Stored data
______________________________

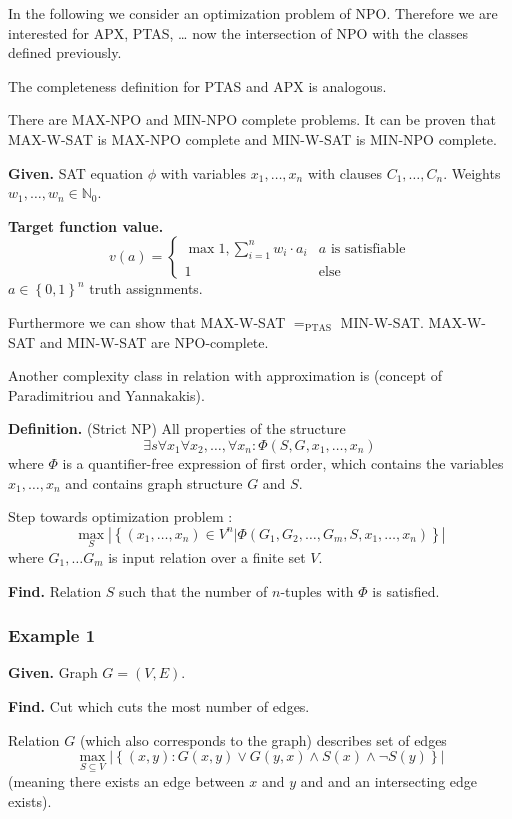\documentclass[a4paper]{article}
\newcommand{\given}[1]{\textbf{Given.} #1\par}
\newcommand{\find}[1]{\textbf{Find.} #1\par}
\newcommand{\cls}[1]{\rm{#1}}
\newcommand{\probl}[1]{\text{\textsc{#1}}}
\newcommand{\set}[1]{\left\{#1\right\}}
\newenvironment{spec}[0]{\begin{framed}}{\end{framed}}
\begin{document}
In the following we consider an optimization problem of \cls{NP}O.
Therefore we are interested for APX, PTAS, \dots{} now the intersection
of \cls{NP}O with the classes defined previously.

The completeness definition for PTAS and APX is analogous.

There are MAX-NPO and MIN-NPO complete problems. It can be proven
that MAX-W-SAT is MAX-NPO complete and MIN-W-SAT is MIN-NPO complete.

\textbf{Given.} SAT equation $\phi$ with variables $x_1, \ldots, x_n$
  with clauses $C_1, \ldots, C_n$. Weights $w_1, \ldots, w_n \in \mathbb{N}_0$.

\textbf{Target function value.}
  \[
    v(a) = \begin{cases}
      \max{1, \sum_{i=1}^n w_i \cdot a_i}  & a \text{ is satisfiable} \\
      1 & \text{else}
    \end{cases}
  \]
  $a \in \set{0,1}^n$ truth assignments.

Furthermore we can show that MAX-W-SAT $=_{\text{PTAS}}$ MIN-W-SAT.
MAX-W-SAT and MIN-W-SAT are \cls{NP}O-complete.

Another complexity class in relation with approximation is \probl{MaxSNP}
(concept of Paradimitriou and Yannakakis).

\textbf{Definition.} (Strict \cls{NP})
  All properties of the structure
  \[
    \exists s \forall x_1 \forall x_2, \ldots, \forall x_n:
    \Phi(S, G, x_1, \ldots, x_n)
  \]
  where $\Phi$ is a quantifier-free expression of first order, which contains
  the variables $x_1, \ldots, x_n$ and contains graph structure $G$ and $S$.

Step towards optimization problem \probl{MaxSNP}:
\[
  \max_S \left|
    \set{(x_1, \ldots, x_n) \in V^n | \Phi(G_1, G_2, \ldots, G_m, S, x_1, \ldots, x_n)}
  \right|
\]
where $G_1, \ldots G_m$ is input relation over a finite set $V$.

\textbf{Find.} Relation $S$ such that the number of $n$-tuples
  with $\Phi$ is satisfied.

\subsubsection{Example 1}
%
\begin{spec}
  \given{Graph $G = (V, E)$.}
  \find{Cut which cuts the most number of edges.}
\end{spec}

Relation $G$ (which also corresponds to the graph) describes set of edges
\[
  \max_{S \subseteq V} \left|
    \set{(x, y) : G(x, y) \lor G(y, x) \land S(x) \land \neg S(y)}
  \right|
\]
(meaning there exists an edge between $x$ and $y$ and
and an intersecting edge exists).
\end{document}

______________________________

Pictures stay out. Print the lines of the records above exactly, from the first through the one with "There are MAX-NPO".

__EXERCISE SOLUTION__.
\documentclass[a4paper]{article}
\newcommand{\given}[1]{\textbf{Given.} #1\par}
\newcommand{\find}[1]{\textbf{Find.} #1\par}
\newcommand{\cls}[1]{\rm{#1}}
\newcommand{\probl}[1]{\text{\textsc{#1}}}
\newcommand{\set}[1]{\left\{#1\right\}}
\newenvironment{spec}[0]{\begin{framed}}{\end{framed}}
\begin{document}
In the following we consider an optimization problem of \cls{NP}O.
Therefore we are interested for APX, PTAS, \dots{} now the intersection
of \cls{NP}O with the classes defined previously.

The completeness definition for PTAS and APX is analogous.

There are MAX-NPO and MIN-NPO complete problems. It can be proven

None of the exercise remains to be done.